**YOUR OBJECTIVE**.
Check each line below for the word "majestad" and give the number of lines that have it, nothing more.
================================
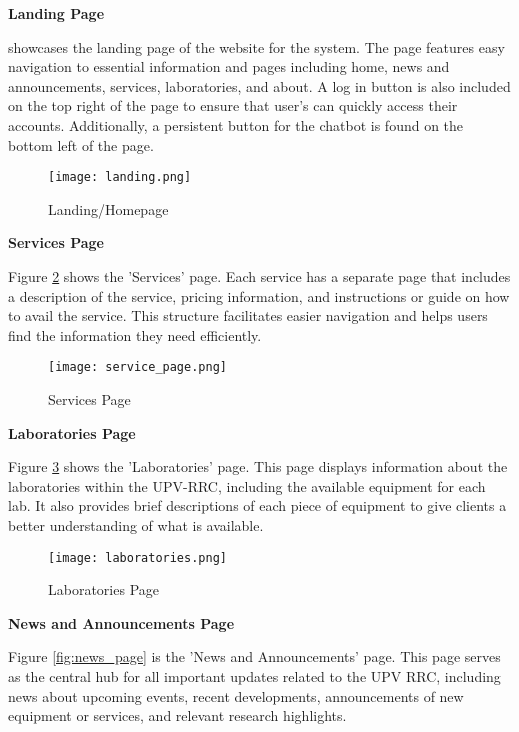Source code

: \noindent\textbf{Landing Page}

 showcases the landing page of the website for the system. The page features easy navigation to essential information and pages including home, news and announcements, services, laboratories, and about. A log in button is also included on the top right of the page to ensure that user's can quickly access their accounts. Additionally, a persistent button for the chatbot is found on the bottom left of the page. 

\newpage

\begin{figure}[h]
	\centering 
	\texttt{[image: landing.png]}
	\caption{Landing/Homepage}
	\label{fig:landing}
\end{figure}

\noindent\textbf{Services Page}

Figure \ref{fig:service_page} shows the 'Services' page. Each service has a separate page that includes a description of the service, pricing information, and instructions or guide on how to avail the service. This structure facilitates easier navigation and helps users find the information they need efficiently.

\begin{figure}[h]
	\centering
	\texttt{[image: service\_page.png]}
	\caption{Services Page}
	\label{fig:service_page}
\end{figure}

\newpage

\noindent\textbf{Laboratories Page}

Figure \ref{fig:laboratories_page} shows the 'Laboratories' page. This page displays information about the laboratories within the UPV-RRC, including the available equipment for each lab. It also provides brief descriptions of each piece of equipment to give clients a better understanding of what is available.

\begin{figure}[h]
	\centering
	\texttt{[image: laboratories.png]}
	\caption{Laboratories Page}
	\label{fig:laboratories_page}
\end{figure}

\newpage

\noindent\textbf{News and Announcements Page}

Figure \ref{fig:news_page} is the 'News and Announcements' page. This page serves as the central hub for all important updates related to the UPV RRC, including news about upcoming events, recent developments, announcements of new equipment or services, and relevant research highlights.

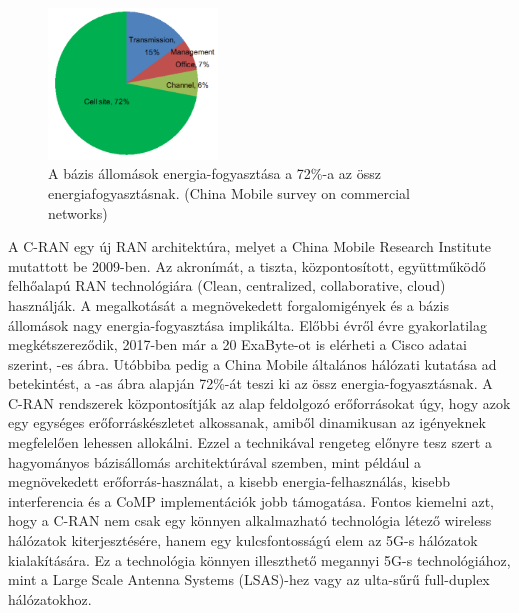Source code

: \hspace{2mm}
\begin{figure}
\captionsetup{format=plain}
\includegraphics[width=0.4\textwidth, keepaspectratio]{figures/power_consumption.png}
\caption{A bázis állomások energia-fogyasztása a 72\%-a az össz energiafogyasztásnak. (China Mobile survey on commercial networks)}
\label{fig:power_consumption}
\vspace{-10pt}
\end{figure}
A C-RAN egy új RAN architektúra, melyet a China Mobile Research Institute mutattott be 2009-ben. Az akronímát, a tiszta, központosított, együttműködő felhőalapú RAN technológiára (Clean, centralized, collaborative, cloud) használják.\cite{RecentCRANProg}
A megalkotását a megnövekedett forgalomigények és a bázis állomások nagy energia-fogyasztása implikálta. Előbbi évről évre gyakorlatilag megkétszereződik, 2017-ben már a 20 ExaByte-ot is elérheti a Cisco adatai szerint, -es ábra. Utóbbiba pedig a China Mobile általános hálózati kutatása ad betekintést, a -as ábra alapján 72\%-át teszi ki az össz energia-fogyasztásnak.
A C-RAN rendszerek központosítják az alap feldolgozó erőforrásokat úgy, hogy azok egy egységes erőforráskészletet alkossanak, amiből dinamikusan az igényeknek megfelelően lehessen allokálni. Ezzel a technikával rengeteg előnyre tesz szert a hagyományos bázisállomás architektúrával szemben, mint például a megnövekedett erőforrás-használat, a kisebb energia-felhasználás, kisebb interferencia és a CoMP implementációk jobb támogatása. \cite{CoMP}
Fontos kiemelni azt, hogy a C-RAN nem csak egy könnyen alkalmazható technológia létező wireless hálózatok kiterjesztésére, hanem egy kulcsfontosságú elem az 5G-s hálózatok kialakítására.
Ez a technológia könnyen illeszthető megannyi 5G-s technológiához, mint a Large Scale Antenna Systems (LSAS)-hez vagy az ulta-sűrű full-duplex hálózatokhoz.\cite{TechOverview}

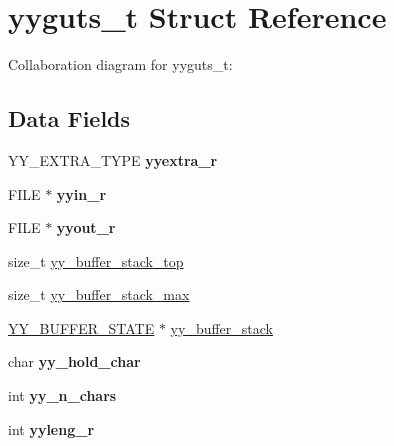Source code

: \hypertarget{structyyguts__t}{}\section{yyguts\+\_\+t Struct Reference}
\label{structyyguts__t}


Collaboration diagram for yyguts\+\_\+t\+:
\subsection*{Data Fields}
\begin{DoxyCompactItemize}
\item 
\mbox{\label{structyyguts__t_a9f6feb2c222f0294d5d1de3a9e8cdd7b}} 
Y\+Y\+\_\+\+E\+X\+T\+R\+A\+\_\+\+T\+Y\+PE {\bfseries yyextra\+\_\+r}
\item 
\mbox{\label{structyyguts__t_af4d5f8f7ca6f895861709dde5c10f6c3}} 
F\+I\+LE $\ast$ {\bfseries yyin\+\_\+r}
\item 
\mbox{\label{structyyguts__t_a1576f8f959b4083f3c9d615ee7f5bca7}} 
F\+I\+LE $\ast$ {\bfseries yyout\+\_\+r}
\item 
size\+\_\+t \hyperlink{structyyguts__t_ae54779a12769204c826899d0531e40e6}{yy\+\_\+buffer\+\_\+stack\+\_\+top}
\item 
size\+\_\+t \hyperlink{structyyguts__t_a437cdcd878686881404e320fd941929c}{yy\+\_\+buffer\+\_\+stack\+\_\+max}
\item 
\hyperlink{structyy__buffer__state}{Y\+Y\+\_\+\+B\+U\+F\+F\+E\+R\+\_\+\+S\+T\+A\+TE} $\ast$ \hyperlink{structyyguts__t_a34b6ab3a3061471b6604dba48e47a101}{yy\+\_\+buffer\+\_\+stack}
\item 
\mbox{\label{structyyguts__t_a13f78e763996d2d86c85b45cbe146282}} 
char {\bfseries yy\+\_\+hold\+\_\+char}
\item 
\mbox{\label{structyyguts__t_aa86c122f2050dbfd365fcf547e6fc1c3}} 
int {\bfseries yy\+\_\+n\+\_\+chars}
\item 
\mbox{\label{structyyguts__t_a68b5dbc7fa11de3740d144c812edcd44}} 
int {\bfseries yyleng\+\_\+r}
\item 
\mbox{\label{structyyguts__t_ade8fc57d3529bff56440a4f3e9c29586}} 

\end{DoxyCompactItemize}
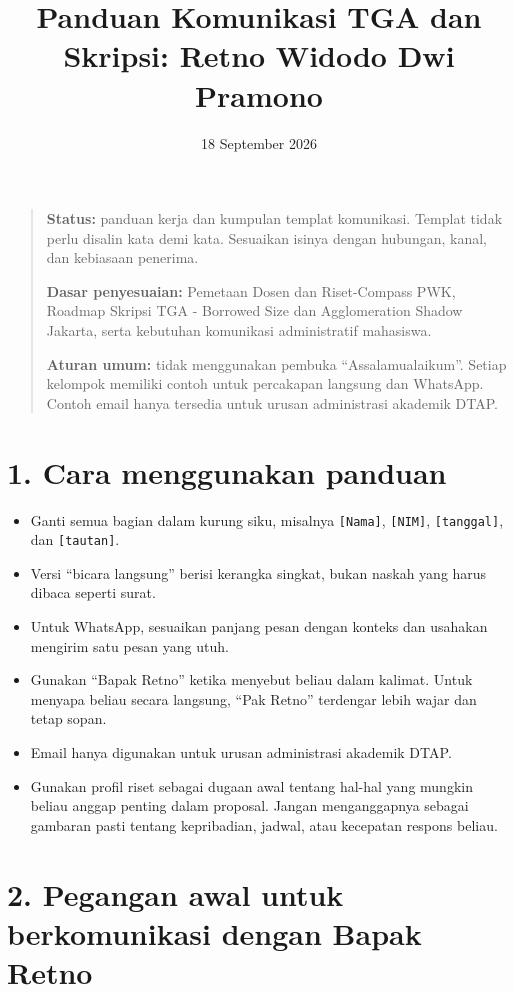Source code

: \documentclass[
  indonesian,
]{article}
\title{Panduan Komunikasi TGA dan Skripsi: Retno Widodo Dwi Pramono}
\author{}
\date{18 September 2026}
\providecommand{\tightlist}{%
  \setlength{\itemsep}{0pt}\setlength{\parskip}{0pt}}
\begin{document}
\maketitle
\renewcommand*\contentsname{Daftar Isi}
\setcounter{tocdepth}{2}
\tableofcontents\clearpage
\begin{quote}
\textbf{Status:} panduan kerja dan kumpulan templat komunikasi. Templat
tidak perlu disalin kata demi kata. Sesuaikan isinya dengan hubungan,
kanal, dan kebiasaan penerima.

\textbf{Dasar penyesuaian:} Pemetaan Dosen dan Riset-Compass PWK,
Roadmap Skripsi TGA - Borrowed Size dan Agglomeration Shadow Jakarta,
serta kebutuhan komunikasi administratif mahasiswa.

\textbf{Aturan umum:} tidak menggunakan pembuka ``Assalamualaikum''.
Setiap kelompok memiliki contoh untuk percakapan langsung dan WhatsApp.
Contoh email hanya tersedia untuk urusan administrasi akademik DTAP.
\end{quote}

\section{1. Cara menggunakan panduan}\label{cara-menggunakan-panduan}

\begin{itemize}
\tightlist
\item
  Ganti semua bagian dalam kurung siku, misalnya \texttt{{[}Nama{]}},
  \texttt{{[}NIM{]}}, \texttt{{[}tanggal{]}}, dan \texttt{{[}tautan{]}}.
\item
  Versi ``bicara langsung'' berisi kerangka singkat, bukan naskah yang
  harus dibaca seperti surat.
\item
  Untuk WhatsApp, sesuaikan panjang pesan dengan konteks dan usahakan
  mengirim satu pesan yang utuh.
\item
  Gunakan ``Bapak Retno'' ketika menyebut beliau dalam kalimat. Untuk
  menyapa beliau secara langsung, ``Pak Retno'' terdengar lebih wajar
  dan tetap sopan.
\item
  Email hanya digunakan untuk urusan administrasi akademik DTAP.
\item
  Gunakan profil riset sebagai dugaan awal tentang hal-hal yang mungkin
  beliau anggap penting dalam proposal. Jangan menganggapnya sebagai
  gambaran pasti tentang kepribadian, jadwal, atau kecepatan respons
  beliau.
\end{itemize}

\section{2. Pegangan awal untuk berkomunikasi dengan Bapak
Retno}\label{pegangan-awal-untuk-berkomunikasi-dengan-bapak-retno}
\end{document}
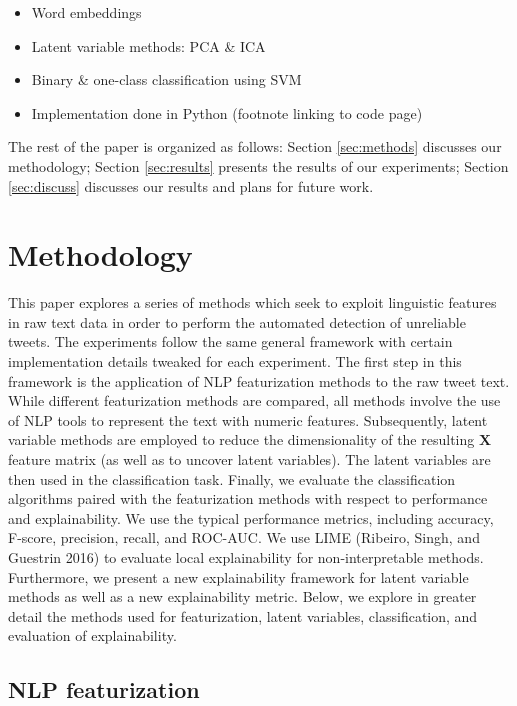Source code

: \documentclass{article}
\begin{document}
\begin{itemize}
\tightlist
\item
  Word embeddings
\item
  Latent variable methods: PCA \& ICA
\item
  Binary \& one-class classification using SVM
\item
  Implementation done in Python (footnote linking to code page)
\end{itemize}

The rest of the paper is organized as follows: Section \ref{sec:methods}
discusses our methodology; Section \ref{sec:results} presents the
results of our experiments; Section \ref{sec:discuss} discusses our
results and plans for future work.

\hypertarget{methodology}{%
\section{Methodology}\label{methodology}}

\label{sec:methods} This paper explores a series of methods which seek
to exploit linguistic features in raw text data in order to perform the
automated detection of unreliable tweets. The experiments follow the
same general framework with certain implementation details tweaked for
each experiment. The first step in this framework is the application of
NLP featurization methods to the raw tweet text. While different
featurization methods are compared, all methods involve the use of NLP
tools to represent the text with numeric features. Subsequently, latent
variable methods are employed to reduce the dimensionality of the
resulting \(\mathbf{X}\) feature matrix (as well as to uncover latent
variables). The latent variables are then used in the classification
task. Finally, we evaluate the classification algorithms paired with the
featurization methods with respect to performance and explainability. We
use the typical performance metrics, including accuracy, F-score,
precision, recall, and ROC-AUC. We use LIME (Ribeiro, Singh, and
Guestrin 2016) to evaluate local explainability for non-interpretable
methods. Furthermore, we present a new explainability framework for
latent variable methods as well as a new explainability metric. Below,
we explore in greater detail the methods used for featurization, latent
variables, classification, and evaluation of explainability.

\hypertarget{nlp-featurization}{%
\subsection{NLP featurization}\label{nlp-featurization}}
\end{document}
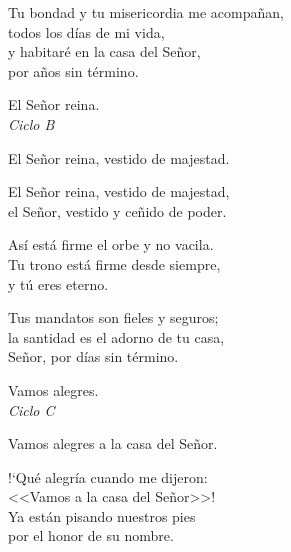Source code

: \documentclass[12pt, letterpaper]{report}
\begin{document}
    \noindent
    Tu bondad y tu misericordia me acompa\~nan,\\
    todos los d\'ias de mi vida,\\
    y habitar\'e en la casa del Se\~nor,\\
    por a\~nos sin t\'ermino.
    \clearpage



    \noindent
    {\large El Señor reina.}\\
    \textit{Ciclo B}

    \noindent
    El Se\~nor reina, vestido de majestad.

    \noindent
    El Se\~nor reina, vestido de majestad,\\
    el Se\~nor, vestido y ce\~nido de poder.

    \noindent
    As\'i est\'a firme el orbe y no vacila.\\
    Tu trono est\'a firme desde siempre,\\
    y t\'u eres eterno.

    \noindent
    Tus mandatos son fieles y seguros;\\
    la santidad es el adorno de tu casa,\\
    Se\~nor, por d\'ias sin t\'ermino.
    \clearpage



    \noindent
    {\large Vamos alegres.}\\
    \textit{Ciclo C}

    \noindent
    Vamos alegres a la casa del Se\~nor.

    \noindent
    !`Qu\'e alegr\'ia cuando me dijeron:\\
    <<Vamos a la casa del Se\~nor>>!\\
    Ya est\'an pisando nuestros pies\\
    por el honor de su nombre.
\end{document}
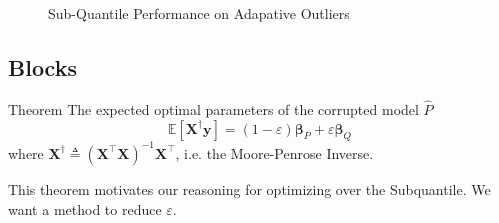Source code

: \documentclass[
11pt, %
serif
]{beamer}
\begin{document}
\begin{frame}
\begin{figure}[!t]
			\caption{Sub-Quantile Performance on Adapative Outliers}
			\label{fig:structure-unstructured-noise}
		\end{figure}
		
	\end{frame}
	
	
	\subsection{Blocks}
	
	\begin{frame}
		\begin{exampleblock}{Theorem}
			The expected optimal parameters of the corrupted model $\hat{P}$
			\begin{equation*}
				\label{eqn:corrupted-optimal}
				\mathbb{E}\left[\boldsymbol{X}^{\dagger}\boldsymbol{y} \right] = (1-\varepsilon)\boldsymbol{\beta}_P + \varepsilon\boldsymbol{\beta}_Q
			\end{equation*}
			where $\boldsymbol{X}^\dagger \triangleq \left(\boldsymbol{X}^\top\boldsymbol{X}\right)^{-1}\boldsymbol{X}^\top$, i.e. the Moore-Penrose Inverse. 
		\end{exampleblock}
		This theorem motivates our reasoning for optimizing over the Subquantile. We want a method to reduce $\varepsilon$. 
	\end{frame}
	
\end{document}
================================
**SOLUTION FOR THIS PROBLEM**.
2